Stam 'not surprised' by Ferguson's admission
Former Manchester United defender Jaap Stam claims Sir Alex Ferguson's recent admission that he made a mistake by selling the Dutchman in 2001 has come as no surprise.
Ferguson sold the Dutchman to Lazio in a move viewed by many United fans as one of his few errors during more than two decades in charge at Old Trafford.
Six years later, 35-year-old Stam is still performing to a high standard for Ajax after returning to his homeland from Italy in 2006.
'It is good that a man like Ferguson dares to admit that he makes mistakes,' Stam told AD Sportwereld. 'It doesn't surprise me, though. I always knew for myself that United made an error by selling me.
'I know that this is the same feeling for many people around the club, from colleagues to fans. When I speak with people I hear they should never have let me go.'
Speaking earlier this week, Ferguson admitted the size of Lazio's offer clouded his judgment of the player's worth to the Premier League champions.
'We got the offer from Lazio - £16.5million for a centre-back that was 29,' said Ferguson. 'It was an offer I couldn't refuse. But in playing terms it was a mistake.
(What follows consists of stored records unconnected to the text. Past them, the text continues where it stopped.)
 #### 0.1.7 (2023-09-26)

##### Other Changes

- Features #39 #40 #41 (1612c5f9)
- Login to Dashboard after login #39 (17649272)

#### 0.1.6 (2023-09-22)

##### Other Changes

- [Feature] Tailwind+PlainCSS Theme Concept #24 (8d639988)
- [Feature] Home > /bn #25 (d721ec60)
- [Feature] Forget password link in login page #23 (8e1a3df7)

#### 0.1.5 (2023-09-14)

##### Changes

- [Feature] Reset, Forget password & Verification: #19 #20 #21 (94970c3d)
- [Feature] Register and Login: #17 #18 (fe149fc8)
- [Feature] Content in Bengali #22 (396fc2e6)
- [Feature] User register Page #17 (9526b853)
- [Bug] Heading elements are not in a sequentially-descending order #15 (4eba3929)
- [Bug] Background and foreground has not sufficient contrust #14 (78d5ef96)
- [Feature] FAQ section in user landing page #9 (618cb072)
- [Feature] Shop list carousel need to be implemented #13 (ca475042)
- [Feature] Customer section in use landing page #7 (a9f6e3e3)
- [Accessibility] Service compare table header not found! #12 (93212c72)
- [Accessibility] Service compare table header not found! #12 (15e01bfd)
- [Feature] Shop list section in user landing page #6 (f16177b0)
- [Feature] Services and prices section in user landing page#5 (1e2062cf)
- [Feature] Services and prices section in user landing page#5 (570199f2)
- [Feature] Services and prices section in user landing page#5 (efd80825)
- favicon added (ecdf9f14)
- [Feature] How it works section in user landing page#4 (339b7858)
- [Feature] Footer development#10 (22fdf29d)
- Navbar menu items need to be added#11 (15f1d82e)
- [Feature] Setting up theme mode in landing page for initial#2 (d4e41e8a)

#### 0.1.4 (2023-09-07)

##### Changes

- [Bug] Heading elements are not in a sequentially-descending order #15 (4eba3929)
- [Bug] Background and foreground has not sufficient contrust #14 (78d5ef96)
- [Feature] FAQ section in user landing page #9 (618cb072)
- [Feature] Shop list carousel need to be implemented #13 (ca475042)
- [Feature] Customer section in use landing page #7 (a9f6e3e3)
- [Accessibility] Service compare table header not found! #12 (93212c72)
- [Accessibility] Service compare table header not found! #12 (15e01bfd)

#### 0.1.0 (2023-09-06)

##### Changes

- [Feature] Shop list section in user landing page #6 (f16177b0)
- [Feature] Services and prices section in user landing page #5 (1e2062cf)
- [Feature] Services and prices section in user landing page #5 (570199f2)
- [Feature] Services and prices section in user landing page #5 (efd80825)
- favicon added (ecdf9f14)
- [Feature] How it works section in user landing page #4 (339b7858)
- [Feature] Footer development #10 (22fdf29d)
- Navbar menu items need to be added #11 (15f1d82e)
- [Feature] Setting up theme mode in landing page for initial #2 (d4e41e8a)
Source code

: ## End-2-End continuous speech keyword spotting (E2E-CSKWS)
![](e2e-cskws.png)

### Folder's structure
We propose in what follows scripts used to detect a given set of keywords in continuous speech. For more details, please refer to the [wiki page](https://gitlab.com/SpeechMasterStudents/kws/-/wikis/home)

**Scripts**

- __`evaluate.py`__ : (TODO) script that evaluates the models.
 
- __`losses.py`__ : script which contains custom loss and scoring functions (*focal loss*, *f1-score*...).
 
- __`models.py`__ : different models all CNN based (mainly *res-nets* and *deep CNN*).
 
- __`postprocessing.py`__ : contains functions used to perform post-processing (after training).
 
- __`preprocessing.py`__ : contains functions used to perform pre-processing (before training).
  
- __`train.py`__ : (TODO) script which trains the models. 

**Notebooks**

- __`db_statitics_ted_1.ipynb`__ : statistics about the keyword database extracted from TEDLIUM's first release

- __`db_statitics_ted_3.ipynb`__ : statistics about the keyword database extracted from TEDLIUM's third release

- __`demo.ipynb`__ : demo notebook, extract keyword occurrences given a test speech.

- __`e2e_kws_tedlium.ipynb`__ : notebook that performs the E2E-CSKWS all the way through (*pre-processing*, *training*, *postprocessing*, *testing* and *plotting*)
He is still playing for Ajax at a really good level.'
In response, Stam conceded that Ferguson's honesty must be applauded.
He said: 'A big coach must also be able to see the mistakes he made - if needed, a few years after he made them.'
The former Holland international's exit from Old Trafford in August 2001 came shortly after his autobiography was published amid controversy.
He claimed that Ferguson had illegally tapped him up before buying him from PSV Eindhoven and revealed blunt insights from the United dressing room.
Many assumed his book was the reason behind his departure, a take on events that Stam is happy to subscribe to.
'Until that transfer I learned to know Ferguson as a man who thinks along fixed lines, who always handles interests of the club,' Stam said. 'In the weeks surrounding my departure the relationship became difficult.
'My biography played a role for sure, because the club needed to sell it to the fans that I could leave Manchester United.